The Overhead Wire Daily | February 8th, 2024 | The Pipes Aren’t Big Enough
One of the things we emphasize on the podcast and here at the newsletter is how everything is connected. One of my favorite targets for this connection are our roads. They mean so much to everyone and I don’t think many people understand how much they carry. It’s not just cars as many would have you believe, but people, drainage and water supply, gas and electric energy, connectivity through the internet, and commerce to name just a few main items.
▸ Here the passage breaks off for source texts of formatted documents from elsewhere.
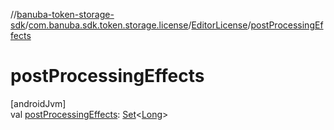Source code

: //[banuba-token-storage-sdk](../../../index.md)/[com.banuba.sdk.token.storage.license](../index.md)/[EditorLicense](index.md)/[postProcessingEffects](post-processing-effects.md)

# postProcessingEffects

[androidJvm]\
val [postProcessingEffects](post-processing-effects.md): [Set](https://kotlinlang.org/api/latest/jvm/stdlib/kotlin.collections/-set/index.html)&lt;[Long](https://kotlinlang.org/api/latest/jvm/stdlib/kotlin/-long/index.html)&gt;
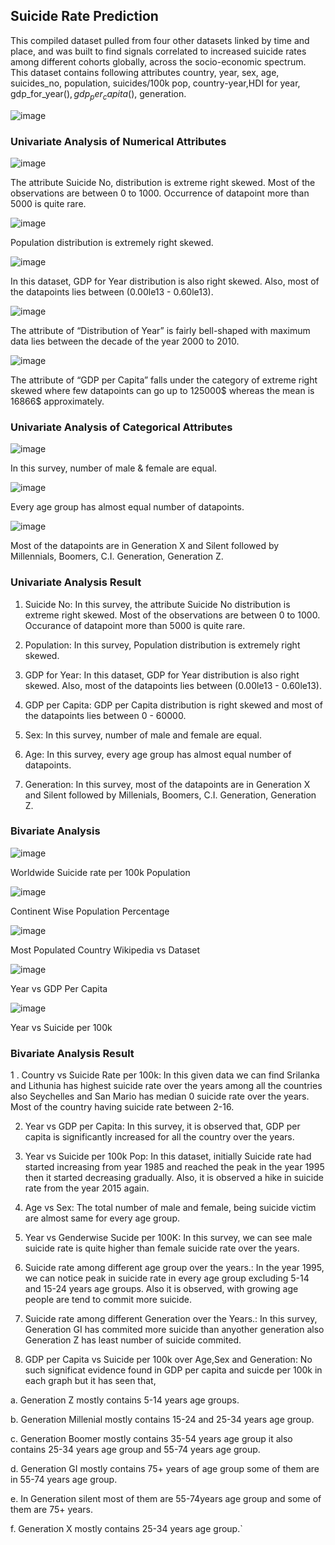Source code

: ## Suicide Rate Prediction
This compiled dataset pulled from four other datasets linked by time and place, and was built to find signals correlated to increased suicide rates among different cohorts globally, across the socio-economic spectrum. This dataset contains following attributes country, year, sex, age, suicides_no, population, suicides/100k pop, country-year,HDI for year, gdp_for_year($), gdp_per_capita($), generation.

![image](https://github.com/arghyadeep97/Suicide-Rate-Prediction/assets/70284387/d8ae04b5-7e37-4616-95c7-98299fc195e8)

### Univariate Analysis of Numerical Attributes


![image](https://github.com/arghyadeep97/Suicide-Rate-Prediction/assets/70284387/8fe5b930-6425-4c43-98e7-40bae95fa469)

The attribute Suicide No, distribution is extreme right skewed. Most of the observations are between 0 to 1000. Occurrence of datapoint more than 5000 is quite rare.

![image](https://github.com/arghyadeep97/Suicide-Rate-Prediction/assets/70284387/0955923a-f55f-48ed-a771-a6e2c7076166)

Population distribution is extremely right skewed.

![image](https://github.com/arghyadeep97/Suicide-Rate-Prediction/assets/70284387/a51434bf-c856-4479-87a5-8ee188ef9899)

In this dataset, GDP for Year distribution is also right skewed. Also, most of the datapoints lies between (0.00le13 - 0.60le13).

![image](https://github.com/arghyadeep97/Suicide-Rate-Prediction/assets/70284387/17f29882-6b17-4471-a497-073702215378)

The attribute of “Distribution of Year” is fairly bell-shaped with maximum data lies between the decade of the year 2000 to 2010.


![image](https://github.com/arghyadeep97/Suicide-Rate-Prediction/assets/70284387/947c728c-039a-4e58-82f8-f2708b5d242d)

The attribute of “GDP per Capita” falls under the category of extreme right skewed where few datapoints can go up to 125000$ whereas the mean is 16866$ approximately.





### Univariate Analysis of Categorical Attributes


![image](https://github.com/arghyadeep97/Suicide-Rate-Prediction/assets/70284387/10335868-17f9-4545-9511-500e5e45893e)

In this survey, number of male & female are equal.

![image](https://github.com/arghyadeep97/Suicide-Rate-Prediction/assets/70284387/01d0ebe2-b955-48df-abc0-97e3c6360e5b)

Every age group has almost equal number of datapoints.

![image](https://github.com/arghyadeep97/Suicide-Rate-Prediction/assets/70284387/593ff9fb-8bab-431f-8346-92ac8d65a874)

Most of the datapoints are in Generation X and Silent followed by Millennials, Boomers, C.I. Generation, Generation Z.


### Univariate Analysis Result

1. Suicide No: In this survey, the attribute Suicide No distribution is extreme right skewed. Most of the observations are between 0 to 1000. Occurance of datapoint more than 5000 is quite rare.

2. Population: In this survey, Population distribution is extremely right skewed.

3. GDP for Year: In this dataset, GDP for Year distribution is also right skewed. Also, most of the datapoints lies between (0.00le13 - 0.60le13).

4. GDP per Capita: GDP per Capita distribution is right skewed and most of the datapoints lies between 0 - 60000.

5. Sex: In this survey, number of male and female are equal.

6. Age: In this survey, every age group has almost equal number of datapoints.

7. Generation: In this survey, most of the datapoints are in Generation X and Silent followed by Millenials, Boomers, C.I. Generation, Generation Z.






### Bivariate Analysis

![image](https://github.com/arghyadeep97/Suicide-Rate-Prediction/assets/70284387/54ecf36f-0264-4f8a-bf01-82c0501d3ddb)

Worldwide Suicide rate per 100k Population

![image](https://github.com/arghyadeep97/Suicide-Rate-Prediction/assets/70284387/469ecba1-755b-403b-a908-3cf7fffadc66)

Continent Wise Population Percentage

![image](https://github.com/arghyadeep97/Suicide-Rate-Prediction/assets/70284387/e3ee243d-93e5-4f61-93b2-281fd4e0f48f)

Most Populated Country Wikipedia vs Dataset

![image](https://github.com/arghyadeep97/Suicide-Rate-Prediction/assets/70284387/a3251280-704f-4683-89a3-591c64b4c205)

Year vs GDP Per Capita

![image](https://github.com/arghyadeep97/Suicide-Rate-Prediction/assets/70284387/eec312e9-50ba-436f-a764-d1f41de5dffa)

Year vs Suicide per 100k

### Bivariate Analysis Result

1 . Country vs Suicide Rate per 100k: In this given data we can find Srilanka and Lithunia has highest suicide rate over the years among all the countries also Seychelles and San Mario has median 0 suicide rate over the years. Most of the country having suicide rate between 2-16.

2. Year vs GDP per Capita: In this survey, it is observed that, GDP per capita is significantly increased for all the country over the years.

3. Year vs Suicide per 100k Pop: In this dataset, initially Suicide rate had started increasing from year 1985 and reached the peak in the year 1995 then it started decreasing gradually. Also, it is observed a hike in suicide rate from the year 2015 again.

4. Age vs Sex: The total number of male and female, being suicide victim are almost same for every age group.

5. Year vs Genderwise Sucide per 100K: In this survey, we can see male suicide rate is quite higher than female suicide rate over the years.

6. Suicide rate among different age group over the years.: In the year 1995, we can notice peak in suicide rate in every age group excluding 5-14 and 15-24 years age groups. Also it is observed, with growing age people are tend to commit more suicide.

7. Suicide rate among different Generation over the Years.: In this survey, Generation GI has commited more suicide than anyother generation also Generation Z has least number of suicide commited.

8. GDP per Capita vs Suicide per 100k over Age,Sex and Generation: No such significat evidence found in GDP per capita and suicde per 100k in each graph but it has seen that,

  a. Generation Z mostly contains 5-14 years age groups.
  
  b. Generation Millenial mostly contains 15-24 and 25-34 years age group.
  
  c. Generation Boomer mostly contains 35-54 years age group it also contains 25-34 years age group and 55-74 years age group.
  
  d. Generation GI mostly contains 75+ years of age group some of them are in 55-74 years age group.
  
  e. In Generation silent most of them are 55-74years age group and some of them are 75+ years.
  
  f. Generation X mostly contains 25-34 years age group.`





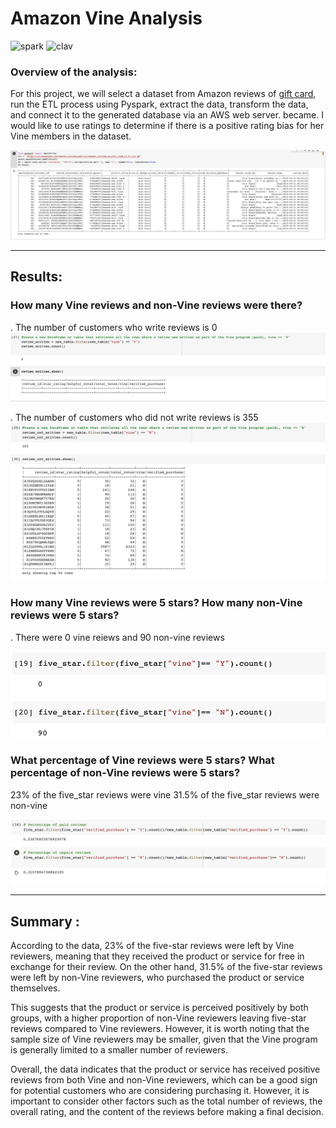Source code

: # Amazon Vine Analysis

![spark](https://img.shields.io/badge/Apache_Spark-FFFFFF?style=for-the-badge&logo=apachespark&logoColor=#E35A16)
![clav](https://img.shields.io/badge/Colab-F9AB00?style=for-the-badge&logo=googlecolab&color=525252)


### Overview of the analysis:

For this project, we will select a dataset from Amazon reviews of [gift card](https://s3.amazonaws.com/amazon-reviews-pds/tsv/amazon_reviews_us_Gift_Card_v1_00.tsv.gz), run the ETL process using Pyspark, extract the data, transform the data, and connect it to the generated database via an AWS web server. became. I would like to use ratings to determine if there is a positive rating bias for her Vine members in the dataset. 

![data](./Resources/loading_data_form_amazon.png)

___

## Results:

### How many Vine reviews and non-Vine reviews were there?
. The number of customers who write reviews is 0
![review_written](./Resources/review_written.png)

. The number of customers who did not write reviews is   355
![review_not_written](./Resources/review_not_written.png)

### How many Vine reviews were 5 stars? How many non-Vine reviews were 5 stars?
. There were 0 vine reiews and 90 non-vine reviews

![](./Resources/5star.png)

### What percentage of Vine reviews were 5 stars? What percentage of non-Vine reviews were 5 stars?
23% of the five_star reviews were vine
31.5% of the five_star reviews were non-vine

![](./Resources/5star_percentage.png)

___

## Summary :

According to the data, 23% of the five-star reviews were left by Vine reviewers, meaning that they received the product or service for free in exchange for their review. On the other hand, 31.5% of the five-star reviews were left by non-Vine reviewers, who purchased the product or service themselves.

This suggests that the product or service is perceived positively by both groups, with a higher proportion of non-Vine reviewers leaving five-star reviews compared to Vine reviewers. However, it is worth noting that the sample size of Vine reviewers may be smaller, given that the Vine program is generally limited to a smaller number of reviewers.

Overall, the data indicates that the product or service has received positive reviews from both Vine and non-Vine reviewers, which can be a good sign for potential customers who are considering purchasing it. However, it is important to consider other factors such as the total number of reviews, the overall rating, and the content of the reviews before making a final decision.
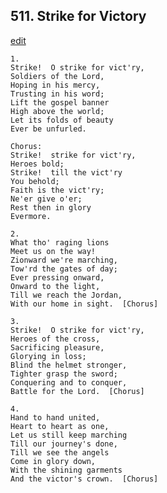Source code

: 
## 511.  Strike for Victory
[edit](https://docs.google.com/document/d/1bqPJKhRpnGLUsJmqT_qg7O8x1G376Pew/edit?mode=html)



    1.
    Strike!  O strike for vict'ry,
    Soldiers of the Lord,
    Hoping in his mercy,
    Trusting in his word;
    Lift the gospel banner
    High above the world;
    Let its folds of beauty
    Ever be unfurled.

    Chorus:
    Strike!  strike for vict'ry,
    Heroes bold;
    Strike!  till the vict'ry
    You behold;
    Faith is the vict'ry;
    Ne'er give o'er;
    Rest then in glory
    Evermore.

    2.
    What tho' raging lions
    Meet us on the way!
    Zionward we're marching,
    Tow'rd the gates of day;
    Ever pressing onward,
    Onward to the light,
    Till we reach the Jordan,
    With our home in sight.  [Chorus]

    3.
    Strike!  O strike for vict'ry,
    Heroes of the cross,
    Sacrificing pleasure,
    Glorying in loss;
    Blind the helmet stronger,
    Tighter grasp the sword;
    Conquering and to conquer,
    Battle for the Lord.  [Chorus]

    4.
    Hand to hand united,
    Heart to heart as one,
    Let us still keep marching
    Till our journey's done,
    Till we see the angels
    Come in glory down,
    With the shining garments
    And the victor's crown.  [Chorus]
And that’s why what’s happening with sea level rise in places like Charleston and all the rainfall and atmospheric rivers drenching places like California are so important in a transportation sense. Streets and the drainage below them aren’t designed for the rain events that are going to become more commonplace with climate change. Engineers agree that we just can’t retrofit all the pipes under all the streets that are designed for five to ten year flood events that will become even more frequent.
As the New Republic article cited above notes, we need to be focusing on ways to not allow the water to get into the pipes as fast through green infrastructure like retaining ponds, creating space for rivers to overflow, and bioswales on streets. We could even fix up our lawns and yards to do a better job of collecting excess runoff and support biodiversity at the same time.
Perhaps this is where the highway widening money could go that the trades are worried would disappear when we stop building highways. Street level water management. Maybe we could also create some transportation changes that make us safer as well. Changing large systems like roads is hard, but it is necessary unless we want to get swept away.